Slovakia’s markets run from late November to 23 December when Slovaks take a break to engage in the time-honoured tradition of wrestling live carp into their bathtubs. They leave them to live in the water so they’re as fresh as possible for the main feast, when they’re fried and served with potato salad on Christmas Eve.
n Romania begin after St Andrew’s Day (30 November) when Romanians ward off ghosts and marauding vampires with cloves of garlic. At the festive market in Bucharest, reindeer sleigh-rides and handicrafts, including masks, traditional Romanian costumes and musical instruments, count among the highlights. As does chec cu nucă – panettone laced with rum and studded with candied walnuts. Plum brandy and gingerbread also feature prominently, but pride of place is reserved for the humble pig. Out of respect for a long-standing tradition, many Romanian families still slaughter a pig on Ignat Day (20 December) every year. Those with a penchant for nose-to-tail eating might wish to try the final dishes, which include caltaboș – sausages made using heart, liver and lung – and tobă – trotters and ears suspended in aspic, served in the animal’s stomach.

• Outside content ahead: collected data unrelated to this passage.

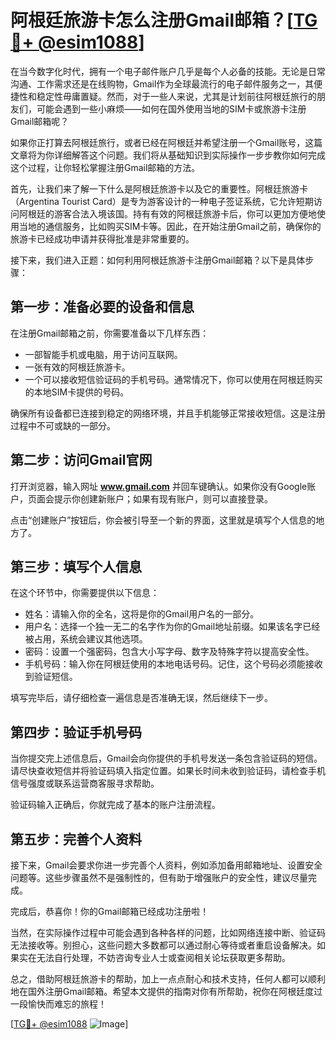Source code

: # 阿根廷旅游卡怎么注册Gmail邮箱？[[TG💪+ @esim1088](https://t.me/s/esim1088)]

在当今数字化时代，拥有一个电子邮件账户几乎是每个人必备的技能。无论是日常沟通、工作需求还是在线购物，Gmail作为全球最流行的电子邮件服务之一，其便捷性和稳定性毋庸置疑。然而，对于一些人来说，尤其是计划前往阿根廷旅行的朋友们，可能会遇到一些小麻烦——如何在国外使用当地的SIM卡或旅游卡注册Gmail邮箱呢？

如果你正打算去阿根廷旅行，或者已经在阿根廷并希望注册一个Gmail账号，这篇文章将为你详细解答这个问题。我们将从基础知识到实际操作一步步教你如何完成这个过程，让你轻松掌握注册Gmail邮箱的方法。

首先，让我们来了解一下什么是阿根廷旅游卡以及它的重要性。阿根廷旅游卡（Argentina Tourist Card）是专为游客设计的一种电子签证系统，它允许短期访问阿根廷的游客合法入境该国。持有有效的阿根廷旅游卡后，你可以更加方便地使用当地的通信服务，比如购买SIM卡等。因此，在开始注册Gmail之前，确保你的旅游卡已经成功申请并获得批准是非常重要的。

接下来，我们进入正题：如何利用阿根廷旅游卡注册Gmail邮箱？以下是具体步骤：

## 第一步：准备必要的设备和信息

在注册Gmail邮箱之前，你需要准备以下几样东西：
- 一部智能手机或电脑，用于访问互联网。
- 一张有效的阿根廷旅游卡。
- 一个可以接收短信验证码的手机号码。通常情况下，你可以使用在阿根廷购买的本地SIM卡提供的号码。

确保所有设备都已连接到稳定的网络环境，并且手机能够正常接收短信。这是注册过程中不可或缺的一部分。

## 第二步：访问Gmail官网

打开浏览器，输入网址 **www.gmail.com** 并回车键确认。如果你没有Google账户，页面会提示你创建新账户；如果有现有账户，则可以直接登录。

点击“创建账户”按钮后，你会被引导至一个新的界面，这里就是填写个人信息的地方了。

## 第三步：填写个人信息

在这个环节中，你需要提供以下信息：
- 姓名：请输入你的全名，这将是你的Gmail用户名的一部分。
- 用户名：选择一个独一无二的名字作为你的Gmail地址前缀。如果该名字已经被占用，系统会建议其他选项。
- 密码：设置一个强密码，包含大小写字母、数字及特殊字符以提高安全性。
- 手机号码：输入你在阿根廷使用的本地电话号码。记住，这个号码必须能接收到验证短信。

填写完毕后，请仔细检查一遍信息是否准确无误，然后继续下一步。

## 第四步：验证手机号码

当你提交完上述信息后，Gmail会向你提供的手机号发送一条包含验证码的短信。请尽快查收短信并将验证码填入指定位置。如果长时间未收到验证码，请检查手机信号强度或联系运营商客服寻求帮助。

验证码输入正确后，你就完成了基本的账户注册流程。

## 第五步：完善个人资料

接下来，Gmail会要求你进一步完善个人资料，例如添加备用邮箱地址、设置安全问题等。这些步骤虽然不是强制性的，但有助于增强账户的安全性，建议尽量完成。

完成后，恭喜你！你的Gmail邮箱已经成功注册啦！

当然，在实际操作过程中可能会遇到各种各样的问题，比如网络连接中断、验证码无法接收等。别担心，这些问题大多数都可以通过耐心等待或者重启设备解决。如果实在无法自行处理，不妨咨询专业人士或查阅相关论坛获取更多帮助。

总之，借助阿根廷旅游卡的帮助，加上一点点耐心和技术支持，任何人都可以顺利地在国外注册Gmail邮箱。希望本文提供的指南对你有所帮助，祝你在阿根廷度过一段愉快而难忘的旅程！

[[TG💪+ @esim1088](https://t.me/s/esim1088) ![Image](https://i.postimg.cc/4NQfJmqS/Snipaste-2025-05-13-00-14-12.png)]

Idyllic Sibiu, one of Transylvania’s beautiful medieval towns, also holds a market and is well worth a visit. Here trout, smoked and wrapped in the boughs of a fir tree, is among the offerings, but the main attraction is the huge hand-carved lime-wood nativity scene, which shelters beneath the branches of the Christmas tree in the central square.
From early December, the streets of Lviv echo to the sounds of kolyada (Ukrainian Christmas songs) as carol singers wind their way between the garlanded wooden houses in the city’s central square. Watch processions of children in peasant costume carrying hunting horns and didukh – sheaves of wheat which pay tribute to Ukraine’s agrarian heritage and symbolise a family’s ancestors. Enjoy a piece of medivnyk – spiced honey cake – or doughnuts (pumpushki) buried under a snow-storm of icing sugar and wait for the main event: the spectacular puppet shows for which the city is famous. Every year, on 23 of December, bibles stories are played out in front of the city hall using giant wooden puppets, some as tall as two metres, illuminated by fireworks displays, and smouldering braziers.